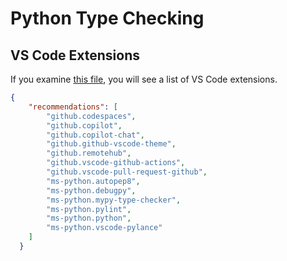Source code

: # Python Type Checking

## VS Code Extensions
If you examine [this file](./.vscode/extensions.json), you will see a list of VS Code extensions.

```JSON
{
    "recommendations": [
        "github.codespaces",
        "github.copilot",
        "github.copilot-chat",
        "github.github-vscode-theme",
        "github.remotehub",
        "github.vscode-github-actions",
        "github.vscode-pull-request-github",
        "ms-python.autopep8",
        "ms-python.debugpy",
        "ms-python.mypy-type-checker",
        "ms-python.pylint",
        "ms-python.python",
        "ms-python.vscode-pylance"    
    ]
  }
```
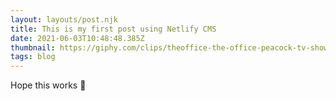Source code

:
 ```yaml
---
layout: layouts/post.njk
title: This is my first post using Netlify CMS
date: 2021-06-03T10:48:48.385Z
thumbnail: https://giphy.com/clips/theoffice-the-office-peacock-tv-show-G96zgIcQn1L2xpmdxi
tags: blog
---
```

Hope this works 🤞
--------------------------------------------------
When a picture appears among the entries, skip it; transcribe everything else exactly.

Source code

: # Python Type Checking

## VS Code Extensions
If you examine [this file](./.vscode/extensions.json), you will see a list of VS Code extensions.

```JSON
{
    "recommendations": [
        "github.codespaces",
        "github.copilot",
        "github.copilot-chat",
        "github.github-vscode-theme",
        "github.remotehub",
        "github.vscode-github-actions",
        "github.vscode-pull-request-github",
        "ms-python.autopep8",
        "ms-python.debugpy",
        "ms-python.mypy-type-checker",
        "ms-python.pylint",
        "ms-python.python",
        "ms-python.vscode-pylance"    
    ]
  }
```
Source code

:
 ```yaml
---
layout: layouts/post.njk
title: This is my first post using Netlify CMS
date: 2021-06-03T10:48:48.385Z
thumbnail: https://giphy.com/clips/theoffice-the-office-peacock-tv-show-G96zgIcQn1L2xpmdxi
tags: blog
---
```

Hope this works 🤞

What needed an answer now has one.